In one hand, there is a casual extension of her hand, making the limb placement highly personal as a lover's view. The woman in this painting is Marie-Thérèse Walter, one of Picasso's first mistresses. She is the subject of many of Picasso's works including slight variations of this one, also called Le Repos.
Elsewhere, Marie features through Picasso's famous Vollard Suite etchings in a neoclassical style. Another particularly famous Picasso work which depicts Marie-Thérèse is the erotically charged and much lauded The Dream.
In The Dream Marie-Thérèse's head contains a hidden phallus in addition to several other hidden phalluses in the portrait, underscoring the psychoanalytical root to Picasso's 1930s work.
Marie-Thérèse Walter served both as mistress and model for Picasso from 1927 to 1935, and as mother to his daughter Maya Widmaier-Picasso. They began their relationship when she was seventeen years old and Picasso forty-five, then living with his first wife Olga Khokhlova.
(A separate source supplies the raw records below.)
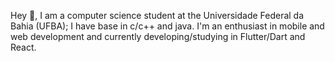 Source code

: Hey 👋, I am a computer science student at the Universidade Federal da Bahia (UFBA); I have base in c/c++ and java. I'm an enthusiast in mobile and web development and currently developing/studying in Flutter/Dart and React.
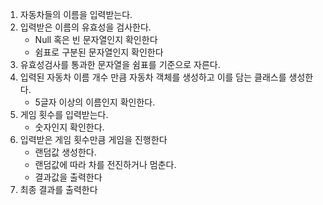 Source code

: 1. 자동차들의 이름을 입력받는다.
2. 입력받은 이름의 유효성을 검사한다.
   - Null 혹은 빈 문자열인지 확인한다
   - 쉼표로 구분된 문자열인지 확인한다
3. 유효성검사를 통과한 문자열을 쉼표를 기준으로 자른다.
4. 입력된 자동차 이름 개수 만큼 자동차 객체를 생성하고 이를 담는 클래스를 생성한다.
   - 5글자 이상의 이름인지 확인한다.
5. 게임 횟수를 입력받는다.
   - 숫자인지 확인한다.
6. 입력받은 게임 횟수만큼 게임을 진행한다
   - 랜덤값 생성한다.
   - 랜덤값에 따라 차를 전진하거나 멈춘다.
   - 결과값을 출력한다
7. 최종 결과를 출력한다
Some of Picasso's most famous works were depictions of Marie. The two met at the Galeries Lafayette in Paris, 1925. They began their relationship without Olga's knowledge, living close to one another until 1930 when she moved into a house opposite Picasso.
Upon becoming pregnant with Picasso's child, Olga was made aware of Marie and Picasso's secret relationship and, upon hearing the news, Olga left Picasso with their son Paulo.
Although the two never divorced, Olga lived separately to Picasso until her death in 1955. From 1935, Picasso fell in love with a new mistress, the French photographer Dora Maar, leaving Marie for her after she became jealous. The two mistresses were highly juxtaposing influences for Picasso's work.
Where Marie provided Picasso with bright, blonde and colourful inspiration—as in The Rest—Dora was a brooding and dark influence. Marie and Maya were financially supported by Picasso throughout their life. Following Picasso's death in 1973, Marie committed suicide in 1977.
The period in which Picasso painted The Rest is commonly referred to by his new influences, namely when Surrealism and neoclassical styles featured in his work.
The colour and form of The Rest is therefore predictably dreamy, bold and bright. It is intimate and fluid in its use of colour and line, creating a sense of tranquility in sleep.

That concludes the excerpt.